* Data supplied:
┄┄┄┄┄┄┄┄┄┄┄┄┄┄┄┄┄┄┄┄

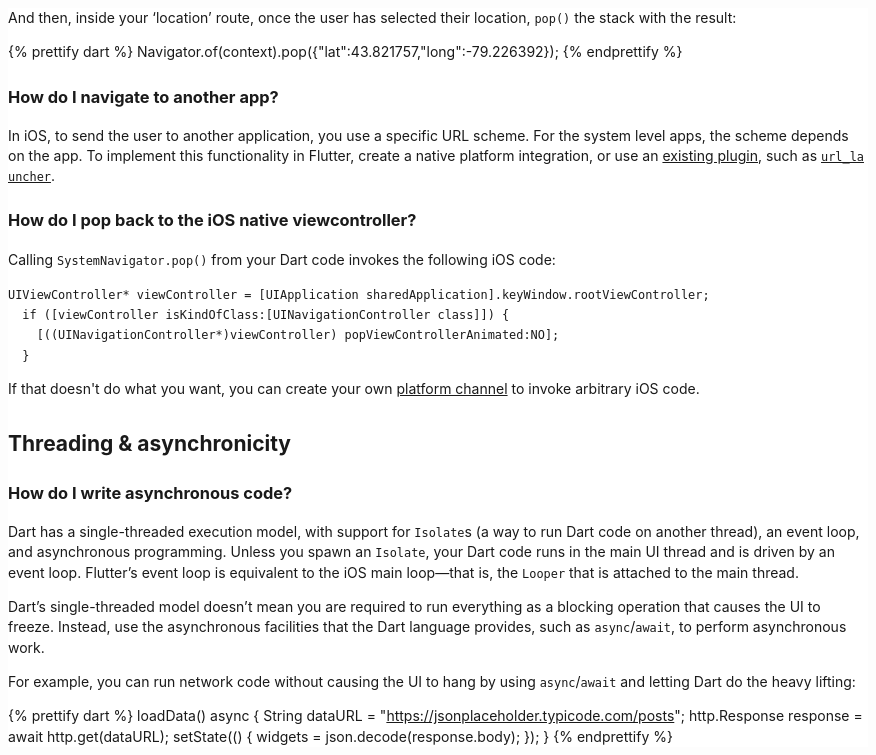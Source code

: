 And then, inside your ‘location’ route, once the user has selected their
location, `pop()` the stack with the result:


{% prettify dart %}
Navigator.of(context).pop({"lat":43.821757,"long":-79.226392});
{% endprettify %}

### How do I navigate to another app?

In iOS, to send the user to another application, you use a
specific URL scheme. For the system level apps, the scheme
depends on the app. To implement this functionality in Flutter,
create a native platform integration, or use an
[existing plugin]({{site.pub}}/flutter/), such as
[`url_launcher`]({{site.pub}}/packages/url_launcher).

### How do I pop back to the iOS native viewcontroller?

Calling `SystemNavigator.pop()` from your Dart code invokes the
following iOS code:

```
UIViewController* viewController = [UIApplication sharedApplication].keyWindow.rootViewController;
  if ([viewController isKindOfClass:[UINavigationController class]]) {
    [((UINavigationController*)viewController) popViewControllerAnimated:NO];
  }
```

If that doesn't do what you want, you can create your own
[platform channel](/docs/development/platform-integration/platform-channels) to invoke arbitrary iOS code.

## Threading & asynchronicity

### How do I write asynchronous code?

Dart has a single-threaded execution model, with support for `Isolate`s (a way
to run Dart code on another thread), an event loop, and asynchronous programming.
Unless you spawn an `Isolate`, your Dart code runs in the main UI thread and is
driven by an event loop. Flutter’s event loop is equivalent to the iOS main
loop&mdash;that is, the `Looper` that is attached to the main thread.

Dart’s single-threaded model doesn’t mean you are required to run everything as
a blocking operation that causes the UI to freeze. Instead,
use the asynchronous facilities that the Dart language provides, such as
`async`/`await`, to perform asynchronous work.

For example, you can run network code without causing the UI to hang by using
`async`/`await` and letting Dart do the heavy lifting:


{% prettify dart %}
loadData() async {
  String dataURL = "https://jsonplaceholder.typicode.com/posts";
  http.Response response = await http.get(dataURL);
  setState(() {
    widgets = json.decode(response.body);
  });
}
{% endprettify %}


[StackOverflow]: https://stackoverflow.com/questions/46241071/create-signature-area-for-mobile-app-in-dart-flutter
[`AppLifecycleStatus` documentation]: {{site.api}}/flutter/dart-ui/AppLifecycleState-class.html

┄┄┄┄┄┄┄┄┄┄┄┄┄┄┄┄┄┄┄┄

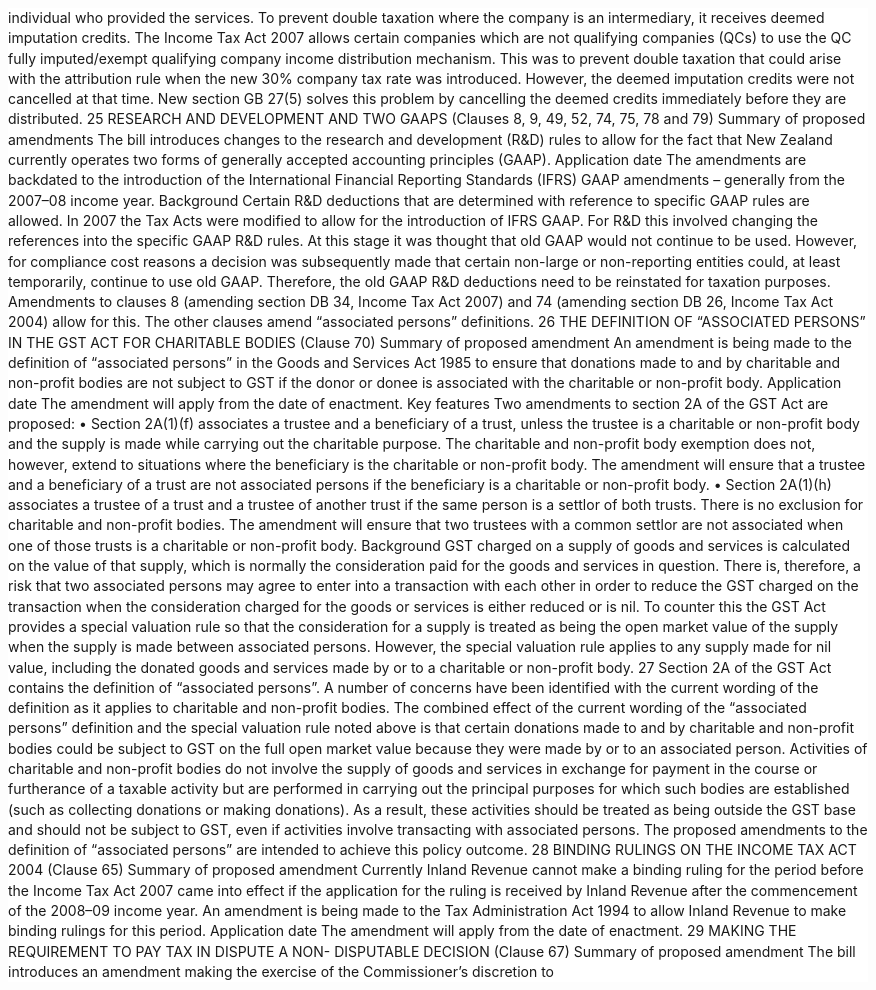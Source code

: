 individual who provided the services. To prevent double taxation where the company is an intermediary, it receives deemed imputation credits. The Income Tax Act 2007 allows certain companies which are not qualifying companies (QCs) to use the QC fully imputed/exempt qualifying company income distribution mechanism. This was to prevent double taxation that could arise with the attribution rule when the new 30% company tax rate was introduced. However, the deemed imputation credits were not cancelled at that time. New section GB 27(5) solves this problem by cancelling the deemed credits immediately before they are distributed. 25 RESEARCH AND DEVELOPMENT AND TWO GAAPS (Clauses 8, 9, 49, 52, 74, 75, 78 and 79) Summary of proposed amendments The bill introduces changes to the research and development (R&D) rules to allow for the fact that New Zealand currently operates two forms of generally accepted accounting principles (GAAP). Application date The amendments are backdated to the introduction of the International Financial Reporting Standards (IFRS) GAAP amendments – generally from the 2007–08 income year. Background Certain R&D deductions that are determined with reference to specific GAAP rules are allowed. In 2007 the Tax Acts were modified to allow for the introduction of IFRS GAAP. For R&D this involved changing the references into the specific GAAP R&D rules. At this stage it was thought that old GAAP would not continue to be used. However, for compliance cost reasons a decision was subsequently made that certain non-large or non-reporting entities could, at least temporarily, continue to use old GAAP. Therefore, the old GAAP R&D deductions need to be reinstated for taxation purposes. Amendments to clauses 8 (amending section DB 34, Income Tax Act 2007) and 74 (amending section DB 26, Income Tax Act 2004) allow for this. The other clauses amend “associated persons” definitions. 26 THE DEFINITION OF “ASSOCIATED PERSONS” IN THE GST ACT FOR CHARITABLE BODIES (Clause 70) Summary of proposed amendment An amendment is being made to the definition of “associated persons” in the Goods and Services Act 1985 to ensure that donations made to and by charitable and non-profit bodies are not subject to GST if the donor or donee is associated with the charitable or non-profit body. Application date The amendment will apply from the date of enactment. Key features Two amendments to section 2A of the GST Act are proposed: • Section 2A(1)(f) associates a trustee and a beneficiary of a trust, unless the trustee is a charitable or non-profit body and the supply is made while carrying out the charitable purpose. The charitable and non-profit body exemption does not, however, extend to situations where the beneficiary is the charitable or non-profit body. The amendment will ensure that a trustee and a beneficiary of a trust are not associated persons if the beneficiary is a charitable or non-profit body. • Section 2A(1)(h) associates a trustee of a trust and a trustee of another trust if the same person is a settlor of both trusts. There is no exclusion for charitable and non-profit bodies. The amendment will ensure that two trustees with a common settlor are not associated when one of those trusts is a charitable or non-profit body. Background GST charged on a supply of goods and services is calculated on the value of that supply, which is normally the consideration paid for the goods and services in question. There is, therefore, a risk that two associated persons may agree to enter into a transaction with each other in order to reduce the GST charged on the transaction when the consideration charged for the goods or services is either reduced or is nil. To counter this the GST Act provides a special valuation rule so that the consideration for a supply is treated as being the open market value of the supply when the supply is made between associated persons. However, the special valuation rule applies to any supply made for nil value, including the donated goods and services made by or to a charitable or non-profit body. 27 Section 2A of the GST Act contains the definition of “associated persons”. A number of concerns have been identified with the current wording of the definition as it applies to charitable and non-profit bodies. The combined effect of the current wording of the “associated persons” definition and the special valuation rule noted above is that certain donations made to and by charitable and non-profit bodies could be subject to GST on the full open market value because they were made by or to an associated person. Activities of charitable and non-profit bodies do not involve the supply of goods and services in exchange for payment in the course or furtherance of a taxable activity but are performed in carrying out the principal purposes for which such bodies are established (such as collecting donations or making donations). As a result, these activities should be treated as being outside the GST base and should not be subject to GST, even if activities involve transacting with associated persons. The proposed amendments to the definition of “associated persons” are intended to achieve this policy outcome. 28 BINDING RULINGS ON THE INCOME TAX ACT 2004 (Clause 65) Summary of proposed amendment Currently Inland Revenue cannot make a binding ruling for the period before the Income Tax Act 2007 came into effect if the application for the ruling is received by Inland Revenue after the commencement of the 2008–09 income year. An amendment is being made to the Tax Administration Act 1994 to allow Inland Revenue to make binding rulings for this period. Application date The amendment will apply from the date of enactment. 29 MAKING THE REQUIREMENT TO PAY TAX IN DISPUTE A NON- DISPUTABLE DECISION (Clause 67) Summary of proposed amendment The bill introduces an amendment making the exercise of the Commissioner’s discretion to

┄┄┄┄┄┄┄┄┄┄┄┄┄┄┄┄┄┄┄┄

* What to work on: A line qualifies when it holds the word "single"; report all qualifying lines from the records above.

* Result for this exercise:
Dart has a single-threaded execution model, with support for `Isolate`s (a way
Dart’s single-threaded model doesn’t mean you are required to run everything as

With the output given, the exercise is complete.